Gov. Andrew Cuomo speaks during a news conference on Monday,...

Gov. Andrew Cuomo speaks during a news conference on Monday, April 6, 2020. Credit: Office of the Governor.

There is a right way and a wrong way to interpret New York State’s coronavirus trend numbers which on Monday showed two days of effectively flat death counts.

The wrong way is to prematurely celebrate this and the dips in daily intubations and new hospitalizations as a definitive “flattening of the curve.” Some good news is comforting, but there are many other possibilities for the coming days: We could be on or approaching a long plateau of around 600 daily deaths, an awful possibility.
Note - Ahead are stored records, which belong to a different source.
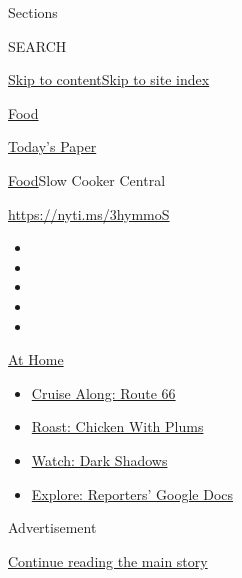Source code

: Sections

SEARCH

\protect\hyperlink{site-content}{Skip to
content}\protect\hyperlink{site-index}{Skip to site index}

\href{https://www.nytimes3xbfgragh.onion/section/food}{Food}

\href{https://myaccount.nytimes3xbfgragh.onion/auth/login?response_type=cookie\&client_id=vi}{}

\href{https://www.nytimes3xbfgragh.onion/section/todayspaper}{Today's
Paper}

\href{/section/food}{Food}\textbar{}Slow Cooker Central

\url{https://nyti.ms/3hymmoS}

\begin{itemize}
\item
\item
\item
\item
\item
\end{itemize}

\href{https://www.nytimes3xbfgragh.onion/spotlight/at-home?action=click\&pgtype=Article\&state=default\&region=TOP_BANNER\&context=at_home_menu}{At
Home}

\begin{itemize}
\tightlist
\item
  \href{https://www.nytimes3xbfgragh.onion/2020/09/07/travel/route-66.html?action=click\&pgtype=Article\&state=default\&region=TOP_BANNER\&context=at_home_menu}{Cruise
  Along: Route 66}
\item
  \href{https://www.nytimes3xbfgragh.onion/2020/09/04/dining/sheet-pan-chicken.html?action=click\&pgtype=Article\&state=default\&region=TOP_BANNER\&context=at_home_menu}{Roast:
  Chicken With Plums}
\item
  \href{https://www.nytimes3xbfgragh.onion/2020/09/04/arts/television/dark-shadows-stream.html?action=click\&pgtype=Article\&state=default\&region=TOP_BANNER\&context=at_home_menu}{Watch:
  Dark Shadows}
\item
  \href{https://www.nytimes3xbfgragh.onion/interactive/2020/at-home/even-more-reporters-editors-diaries-lists-recommendations.html?action=click\&pgtype=Article\&state=default\&region=TOP_BANNER\&context=at_home_menu}{Explore:
  Reporters' Google Docs}
\end{itemize}

Advertisement

\protect\hyperlink{after-top}{Continue reading the main story}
Or, even worse, those numbers could shoot up even further.

It’s the wrong time to let up on strict enforcement of social distancing and other preventive measures.

The right way to proceed this week is to fight for more gains, and to take personal responsibility for bending the curve.

That’s why Gov. Andrew M. Cuomo was correct to keep up the restrictions on gatherings and business activities. And it’s why he was right to call for President Donald Trump to allow COVID-19 patients aboard the USNS Comfort.

The 1,000-bed Navy ship docked in New York Harbor was originally supposed to be a relief valve for the state’s hospitals by taking on non-COVID-19 patients. There was some sense to the premise — allow city hospitals to continue their focus on the sickest of the sick, while the military personnel on the Comfort alleviates the regional case load by taking on the usual emergency room mix of accidents, shootings and other daily traumas.

But hospitals across the city and Long Island are being crushed by the strain of COVID-19 patients. Trump smartly shifted the Comfort’s mission when he said Monday that he would allow coronavirus patients from both New York and hard-hit New Jersey to be treated onboard. He has also now allowed COVID-19 patients to be seen at the medical center created at the Javits Center by the U.S. Army Corps of Engineers. This week in particular, New York needs all the help and capacity it can get.

Another beneficial move to stop a second surge would be the creation of quarantine units where the mildly sick can go to avoid infecting family members at home. The field hospitals under construction at SUNY Old Westbury and Stony Brook University could be good spots if those facilities are not needed for hospital beds. This general idea has been floated and pursued from Wuhan to Los Angeles, with facilities created or reconfigured. New York officials should follow suit.

We are in the heart of this crisis now. This is no time to slow down.